На первый взгляд ничего комичного в сюжете картины не было. В верхней части полотна сквозь голые ветви деревьев просматривался высокий мрачный дом. Из окна верхнего этажа лился оранжевый свет, и проступающие в нем темные контуры оконных переплетов казались особенно зловещими, напоминая хищный оскал. Листья и сломанные ветки толстым слоем покрывали мощеную плитами дорожку, воздух был густо напоен отчаянием.
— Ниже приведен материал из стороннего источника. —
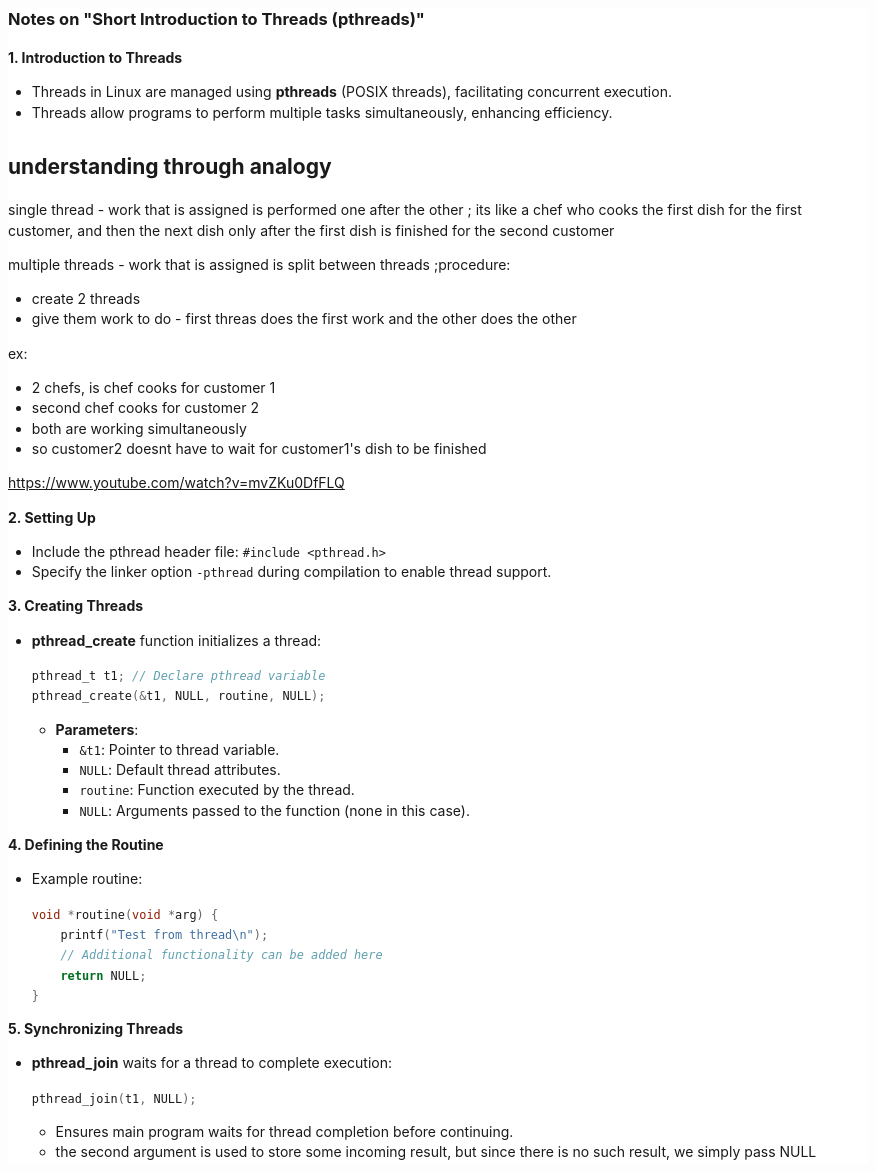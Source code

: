 ### Notes on "Short Introduction to Threads (pthreads)"

**1. Introduction to Threads**
- Threads in Linux are managed using **pthreads** (POSIX threads), facilitating concurrent execution.
- Threads allow programs to perform multiple tasks simultaneously, enhancing efficiency.

understanding through analogy
-
single thread - work that is assigned is performed one after the other
; its like a chef who cooks the first dish for the first customer, and then the next dish only after the first dish is finished for the second customer

multiple threads - work that is assigned is split between threads
;procedure:
- create 2 threads
- give them work to do - first threas does the first work and the other 
does the other 

ex:
- 2 chefs, is chef cooks for customer 1
- second chef cooks for customer 2
- both are working simultaneously
- so customer2 doesnt have to wait for customer1's dish to be finished

https://www.youtube.com/watch?v=mvZKu0DfFLQ

**2. Setting Up**
- Include the pthread header file: `#include <pthread.h>`
- Specify the linker option `-pthread` during compilation to enable thread support.

**3. Creating Threads**
- **pthread_create** function initializes a thread:
  ```c
  pthread_t t1; // Declare pthread variable
  pthread_create(&t1, NULL, routine, NULL);
  ```
  - **Parameters**:
    - `&t1`: Pointer to thread variable.
    - `NULL`: Default thread attributes.
    - `routine`: Function executed by the thread.
    - `NULL`: Arguments passed to the function (none in this case).

**4. Defining the Routine**
- Example routine:
  ```c
  void *routine(void *arg) {
      printf("Test from thread\n");
      // Additional functionality can be added here
      return NULL;
  }
  ```

**5. Synchronizing Threads**
- **pthread_join** waits for a thread to complete execution:
  ```c
  pthread_join(t1, NULL);
  ```
  - Ensures main program waits for thread completion before continuing.
  - the second argument is used to store some incoming result, but since there is no such result, we simply pass NULL
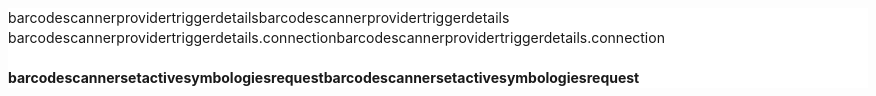 <span data-ttu-id="a44e9-474">barcodescannerprovidertriggerdetails</span><span class="sxs-lookup"><span data-stu-id="a44e9-474">barcodescannerprovidertriggerdetails</span></span> <br> <span data-ttu-id="a44e9-475">barcodescannerprovidertriggerdetails.connection</span><span class="sxs-lookup"><span data-stu-id="a44e9-475">barcodescannerprovidertriggerdetails.connection</span></span>

#### [<a name="barcodescannersetactivesymbologiesrequest"></a><span data-ttu-id="a44e9-476">barcodescannersetactivesymbologiesrequest</span><span class="sxs-lookup"><span data-stu-id="a44e9-476">barcodescannersetactivesymbologiesrequest</span></span>](https://docs.microsoft.com/uwp/api/windows.devices.pointofservice.provider.barcodescannersetactivesymbologiesrequest)

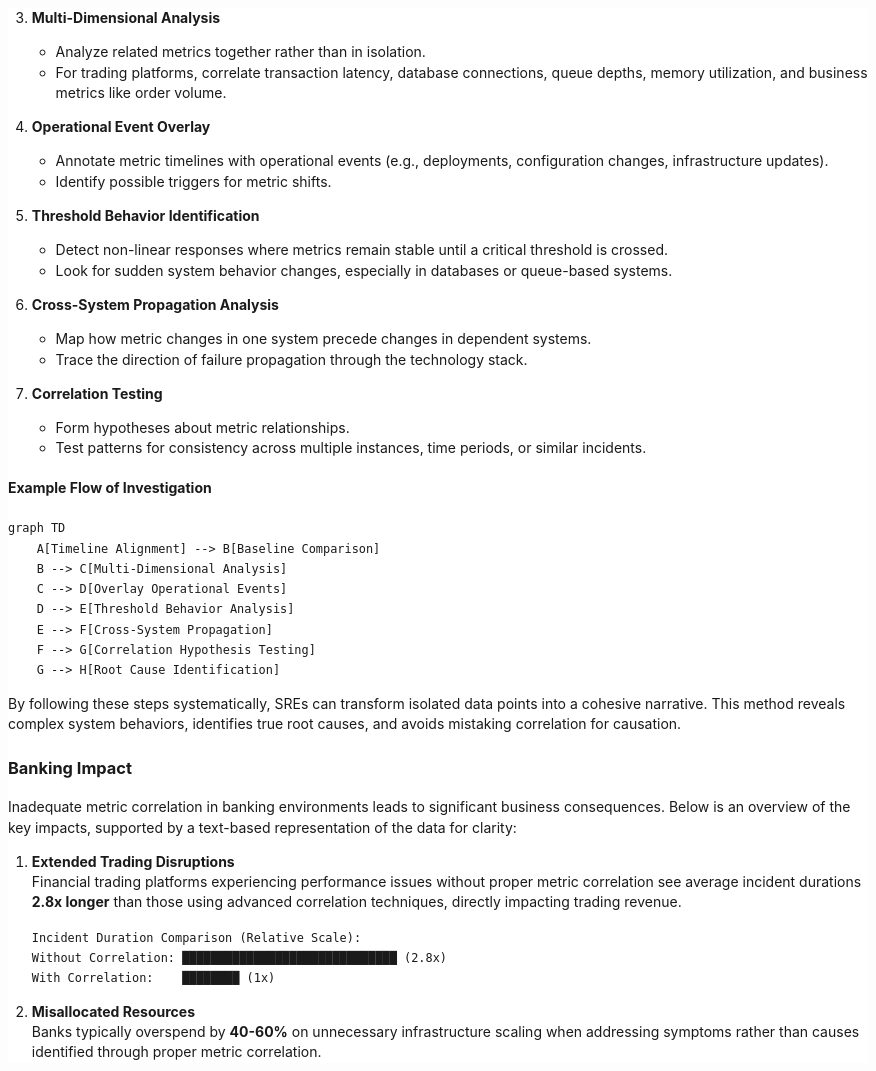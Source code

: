 3. **Multi-Dimensional Analysis**
   - Analyze related metrics together rather than in isolation.
   - For trading platforms, correlate transaction latency, database connections, queue depths, memory utilization, and business metrics like order volume.

4. **Operational Event Overlay**
   - Annotate metric timelines with operational events (e.g., deployments, configuration changes, infrastructure updates).
   - Identify possible triggers for metric shifts.

5. **Threshold Behavior Identification**
   - Detect non-linear responses where metrics remain stable until a critical threshold is crossed.
   - Look for sudden system behavior changes, especially in databases or queue-based systems.

6. **Cross-System Propagation Analysis**
   - Map how metric changes in one system precede changes in dependent systems.
   - Trace the direction of failure propagation through the technology stack.

7. **Correlation Testing**
   - Form hypotheses about metric relationships.
   - Test patterns for consistency across multiple instances, time periods, or similar incidents.

#### Example Flow of Investigation

```mermaid
graph TD
    A[Timeline Alignment] --> B[Baseline Comparison]
    B --> C[Multi-Dimensional Analysis]
    C --> D[Overlay Operational Events]
    D --> E[Threshold Behavior Analysis]
    E --> F[Cross-System Propagation]
    F --> G[Correlation Hypothesis Testing]
    G --> H[Root Cause Identification]
```

By following these steps systematically, SREs can transform isolated data points into a cohesive narrative. This method reveals complex system behaviors, identifies true root causes, and avoids mistaking correlation for causation.
### Banking Impact

Inadequate metric correlation in banking environments leads to significant business consequences. Below is an overview of the key impacts, supported by a text-based representation of the data for clarity:

1. **Extended Trading Disruptions**  
   Financial trading platforms experiencing performance issues without proper metric correlation see average incident durations **2.8x longer** than those using advanced correlation techniques, directly impacting trading revenue.

   ```
   Incident Duration Comparison (Relative Scale):
   Without Correlation: ██████████████████████████████ (2.8x)
   With Correlation:    ████████ (1x)
   ```

2. **Misallocated Resources**  
   Banks typically overspend by **40-60%** on unnecessary infrastructure scaling when addressing symptoms rather than causes identified through proper metric correlation.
Дорожка убегала вниз, к воротам с каменными столбами. Но на этом ощущение реальности заканчивалось, поскольку сразу за воротами открывалась бездна. Каменные плиты угрожающе зависали над пропастью, которая опоясывала дом. Рваная земля, прикрытая опавшей листвой, тускло мерцала в лунном свете.

Бездна, составлявшая нижнюю часть полотна, поначалу казалась бесформенной. Корделия не раз разглядывала эту картину, но не различала ничего, кроме расплывчатых контуров. Теперь же воображение стало прорисовывать вполне отчетливые силуэты, как бывает, когда глаза привыкают к темноте. Ей казалось, будто она заглядывает прямо в пасть огромной пещеры, где толпятся какие-то призрачные фигуры, лишь отдаленно напоминающие людей, с крошечными огоньками света вместо глаз; в них как будто отражался огонь, полыхавший в окне дома.